Nous, nous faisions ce que nous avions à faire, notre devoir. On dénonçait ce que le régime faisait dans tous les camps, on a des preuves, mais qui va ouvrir ces dossiers ?

– Comment tu te représentes cette révolution qui, à la base, était une révolution sociale et qui a dérivé sur un conflit armé. Et comment tu te représentes la possibilité ou la non possibilité d’une transition démocratique ?
– Ça n’a pas été rapide, j’ai quitté le camp pour aller à Homs en juillet, j’ai vu les tanks du régime, présents dans les rues, alors que les gens manifestaient encore de façon pacifique. Il n’y avait pas du tout d’armes à ce moment.
Personnellement je ne vois pas d’avenir pour la Syrie, ce que je vois c’est que celui qui en profite c’est… en fait, personne n’a d’intérêt à ce que le régime syrien change. Donc, moi personnellement, je ne vois pas d’avenir pour cette région dans un futur proche.

– Qu’est-ce que tu penses des représentants de l’opposition, des porteurs de projets démocratiques qui sont exilés en France, et qui parlent au nom du peuple syrien pour une transition démocratique. Est-ce que tu as le sentiment qu’ils sont représentatifs du peuple syrien ou ça te semble complètement décalé avec la réalité ?

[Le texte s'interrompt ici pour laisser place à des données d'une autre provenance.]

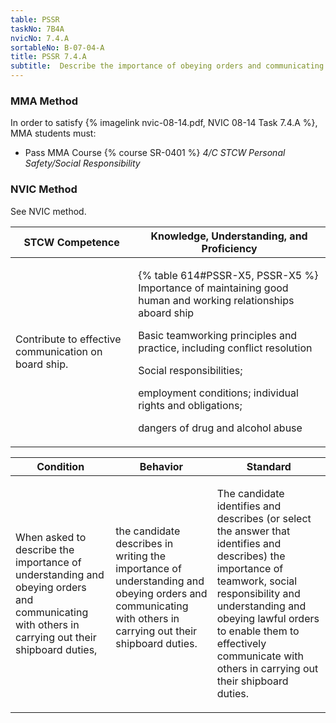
 ```yaml
---
table: PSSR
taskNo: 7B4A
nvicNo: 7.4.A 
sortableNo: B-07-04-A
title: PSSR 7.4.A 
subtitle:  Describe the importance of obeying orders and communicating with others
---
```



### MMA Method

In order to satisfy  {% imagelink nvic-08-14.pdf, NVIC 08-14 Task 7.4.A %}, MMA students must:

* Pass MMA Course {% course SR-0401 %}  *4/C STCW Personal Safety/Social Responsibility*


### NVIC Method

<a onclick="togglevisibility('nvic_methods')" >See NVIC method.</a>

<div id='nvic_methods' class='hide'>

<table>
<thead>
<tr>
<th class='forty'> STCW Competence </th>
<th class='sixty'> Knowledge, Understanding, and Proficiency </th>
</tr>
</thead>




<tbody>
<tr><td markdown='1'>

Contribute to effective communication on board ship.

</td><td markdown='1'>

{% table 614#PSSR-X5, PSSR-X5 %} Importance of maintaining good human and working relationships aboard ship 

Basic teamworking principles and practice, including conflict resolution 

Social responsibilities; 

employment conditions; individual rights and obligations; 

dangers of drug and alcohol abuse

</td></tr>


</tbody>
</table>


<table>
<thead>
<tr><th class='twenty'>  Condition </th><th class='twenty'> Behavior </th><th  class='sixty'>Standard </th></tr>
</thead>
<tbody >



<tr><td markdown='1'>

When asked to describe the importance of understanding and obeying orders and communicating with others in carrying out their shipboard duties,

</td><td markdown='1'>

the candidate describes in writing the importance of understanding and obeying orders and communicating with others in carrying out their shipboard duties.

<br>

<div class="tooltip" markdown='1'>



</div>


</td><td markdown='1'>

The candidate identifies and describes (or select the answer that identifies and describes) the importance of teamwork, social responsibility and understanding and obeying lawful orders to enable them to effectively communicate with others in carrying out their shipboard duties.

</td></tr>
</tbody>
</table>
</div>
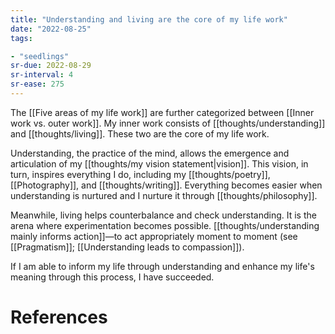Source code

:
 ```yaml
---
title: "Understanding and living are the core of my life work"
date: "2022-08-25"
tags:

- "seedlings"
sr-due: 2022-08-29
sr-interval: 4
sr-ease: 275
---
```


The [[Five areas of my life work]] are further categorized between [[Inner work vs. outer work]]. My inner work consists of [[thoughts/understanding]] and [[thoughts/living]]. These two are the core of my life work.

Understanding, the practice of the mind, allows the emergence and articulation of my [[thoughts/my vision statement|vision]]. This vision, in turn, inspires everything I do, including my [[thoughts/poetry]], [[Photography]], and [[thoughts/writing]]. Everything becomes easier when understanding is nurtured and I nurture it through [[thoughts/philosophy]].

Meanwhile, living helps counterbalance and check understanding. It is the arena where experimentation becomes possible. [[thoughts/understanding mainly informs action]]—to act appropriately moment to moment (see [[Pragmatism]]; [[Understanding leads to compassion]]).

If I am able to inform my life through understanding and enhance my life's meaning through this process, I have succeeded.

# References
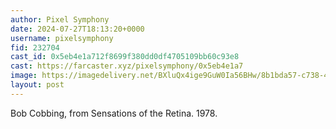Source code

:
 ```yaml
---
author: Pixel Symphony
date: 2024-07-27T18:13:20+0000
username: pixelsymphony
fid: 232704
cast_id: 0x5eb4e1a712f8699f380dd0df4705109bb60c93e8
cast: https://farcaster.xyz/pixelsymphony/0x5eb4e1a7
image: https://imagedelivery.net/BXluQx4ige9GuW0Ia56BHw/8b1bda57-c738-4c5d-2402-f09aa2c1ae00/original
layout: post
---
```


Bob Cobbing, from Sensations of the Retina. 1978.

<img src='https://imagedelivery.net/BXluQx4ige9GuW0Ia56BHw/8b1bda57-c738-4c5d-2402-f09aa2c1ae00/original' alt='' referrerpolicy='no-referrer'/>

– La plupart des opposants vivaient déjà à l’étranger, donc ils n’ont pas vécu ce soulèvement de l’intérieur, qui au départ était pacifique. Ils n’ont pas vu comment les gens ont changé et ils n’ont pas aidé ces gens à exprimer leurs revendications. Au départ, même nous, nous ne comprenions pas que nous étions en train de manifester. Nous scandions « liberté, liberté », mais ce n’est qu’un slogan abstrait. Nous, nous voulions un vrai changement, quelque chose de vrai, nous voulions un changement avec le régime. Nous sortions manifester avec les intellectuels, les écrivains, les médecins, etc. Ce sont les premiers à avoir quitté la Syrie, pourtant ce sont des gens qui ont quitté la Syrie depuis plus de vingt ans qui représentent l’opposition. Ils ne connaissent rien sur la Syrie, c’est une façon d’exploiter la situation, d’en profiter pour se faire une place et se construire un avenir (ils servent leurs intérêts). Le nombre de morts dans les manifestations justifiait le fait d’avoir une vraie opposition, mais ce n’était pas leur préoccupation première. Moi je les vois à Paris, et dans tous les pays où je suis allé, ils ne ressemblent pas du tout au peuple syrien, mais pas du tout… je ne sais pas… c’est des gens complètement différents.
Quand les gens ont commencé à être armés, que la résistance a cessé d’être pacifique, je faisais partie des gens qui demandaient une armée libre. Nous savions que nous ne pouvions pas revenir en arrière et que le temps de la résistance pacifique était révolu. Nous avons cru en la fraction de l’armée qui s’était désolidarisée de l’armée du régime. Il ne nous manquait que des pilotes, mais ce n’était pas dans l’intérêt de la majorité que la guerre se termine. Moi c’est comme ça que je vois les choses, soit c’est par intérêt, soit parce qu’ils [la société internationale] ne voyaient pas de remplaçant à B. Al Assad, qui puisse protéger les intérêts d’Israël, protéger la région, ou tout simplement écouter les Américains. Donc, pour eux, ce qui se passait en Syrie c’était excellent. Il n’y avait alors pas de véritable aide envers l’armée libre. Ceci a conduit à l’arrivée des Islamistes, qui en plus avaient des aides venant de l’Arabie Saoudite, de Dubaï, de pays généralement opposés au régime.